Non-blocking collective I/O
The MPI standard defines non-blocking communication. It also defines non-blocking (independent) I/O. When it comes to collective I/O, the choices are blocking I/O or the little-developed and little-used “split collectives”.
The HDF Group pushed to add true non-blocking collective I/O to the MPI standard. MPI-3.1 finally incorporates this feature. The use cases are motivated by things the HDF5 library would like to do in a portable manner at scale:
- Modifying metadata of a dataset: Each process has a cache of metadata, so updates done collectively (thus ensuring everyone’s cache is consistent between memory and file).
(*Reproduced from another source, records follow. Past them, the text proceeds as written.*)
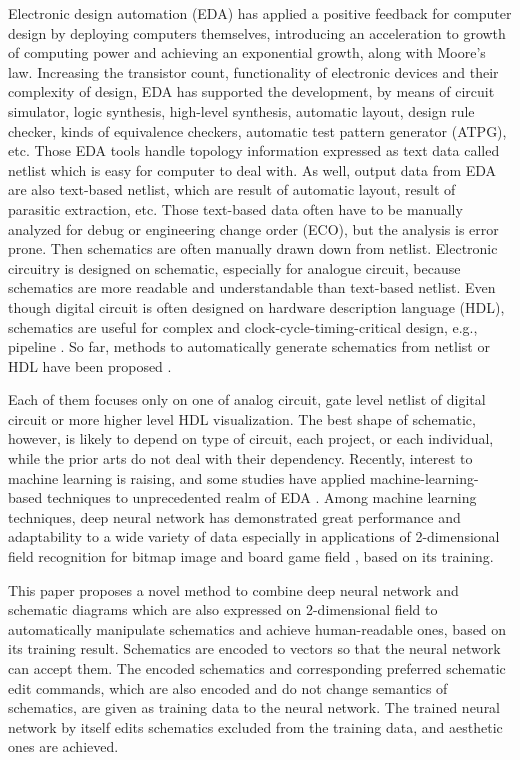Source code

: \documentclass[twocolumn]{article}
\begin{document}
Electronic design automation (EDA) has applied a positive feedback
for computer design by deploying computers themselves,
introducing an acceleration to growth of computing power
and achieving an exponential growth, along with Moore's law.
Increasing the transistor count,
functionality of electronic devices and their complexity of design,
EDA has supported the development, by means of circuit simulator,
logic synthesis, high-level synthesis, automatic layout,
design rule checker, kinds of equivalence checkers,
automatic test pattern generator (ATPG), etc.
Those EDA tools handle topology information expressed as text data
called netlist which is easy for computer to deal with.
As well, output data from EDA are also text-based netlist,
which are result of automatic layout, result of parasitic extraction, etc.
Those text-based data often have to be manually analyzed
for debug or engineering change order (ECO),
but the analysis is error prone.
Then schematics are often manually drawn down from netlist.
Electronic circuitry is designed on schematic,
especially for analogue circuit,
because schematics are more readable and understandable
than text-based netlist.
Even though digital circuit is often designed
on hardware description language (HDL),
schematics are useful for complex and clock-cycle-timing-critical design,
e.g., pipeline \cite{ph}.
So far, methods to automatically generate schematics from netlist or HDL
have been proposed
\cite{nauts, anshul, fiduccia, chun, green, tsung, bogdan}.

Each of them focuses only on one of analog circuit,
gate level netlist of digital circuit
or more higher level HDL visualization.
The best shape of schematic, however, is likely to depend on
type of circuit, each project, or each individual,
while the prior arts do not deal with their dependency.
Recently, interest to machine learning is raising,
and some studies have applied machine-learning-based techniques
to unprecedented realm of EDA \cite{fan, sourav}.
Among machine learning techniques,
deep neural network has demonstrated great performance
and adaptability to a wide variety of data
especially in applications of 2-dimensional field recognition
for bitmap image \cite{nips} and board game field \cite{alphago},
based on its training.

This paper proposes a novel method to combine deep neural network and
schematic diagrams which are also expressed on 2-dimensional field
to automatically manipulate schematics
and achieve human-readable ones, based on its training result.
Schematics are encoded to vectors so that the neural network can accept them.
The encoded schematics and corresponding preferred schematic edit commands,
which are also encoded and do not change semantics of schematics,
are given as training data to the neural network.
The trained neural network by itself edits schematics excluded
from the training data, and aesthetic ones are achieved.
\end{document}
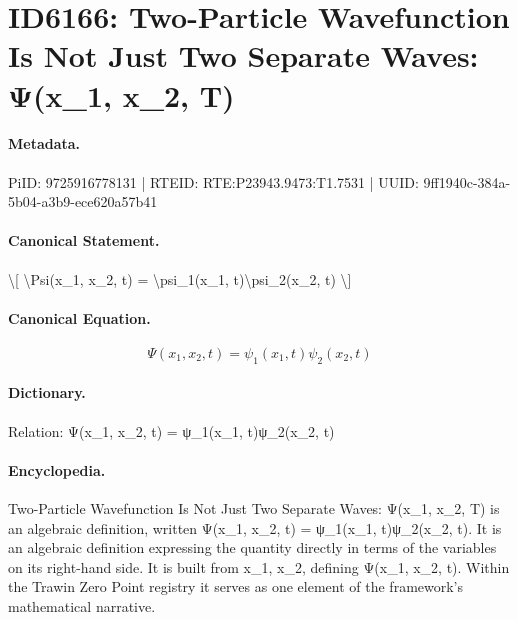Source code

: \section*{ID6166: Two-Particle Wavefunction Is Not Just Two Separate Waves: Ψ(x\_1, x\_2, T)}
\paragraph{Metadata.}
PiID: 9725916778131 | RTEID: RTE:P23943.9473:T1.7531 | UUID: 9ff1940c-384a-5b04-a3b9-ece620a57b41

\paragraph{Canonical Statement.}
\textbackslash{}[ \textbackslash{}Psi(x\_1, x\_2, t) = \textbackslash{}psi\_1(x\_1, t)\textbackslash{}psi\_2(x\_2, t) \textbackslash{}]

\paragraph{Canonical Equation.}
\[
\Psi(x_1, x_2, t) = \psi_1(x_1, t)\psi_2(x_2, t)
\]

\paragraph{Dictionary.}
Relation: Ψ(x\_1, x\_2, t) = ψ\_1(x\_1, t)ψ\_2(x\_2, t)

\paragraph{Encyclopedia.}
Two-Particle Wavefunction Is Not Just Two Separate Waves: Ψ(x\_1, x\_2, T) is an algebraic definition, written Ψ(x\_1, x\_2, t) = ψ\_1(x\_1, t)ψ\_2(x\_2, t). It is an algebraic definition expressing the quantity directly in terms of the variables on its right-hand side. It is built from x\_1, x\_2, defining Ψ(x\_1, x\_2, t). Within the Trawin Zero Point registry it serves as one element of the framework's mathematical narrative.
When evicting members from this cache, HDF5 could issue a non-blocking collective I/O request for these typically tiny elements, then go do other work.
- Backgrounding Data operations: HDF5 knows a bit about the structure of data on disk due to its file format. It also knows a bit about the data a user will want to operate on. A sufficiently clever HDF5 library could issue non-blocking collective I/O to either read-ahead in anticipation of what a user will need, or to maintain a write-back cache.
Sangmin Seo implemented the non-blocking collective I/O routines for ROMIO. Implementers might find it interesting that he used the extended generalized requests we added to MPICH way back in 2007.
This feature is available in mpich-master and in the last few pre-releases. If you try out non-blocking collective I/O, let us know how it worked.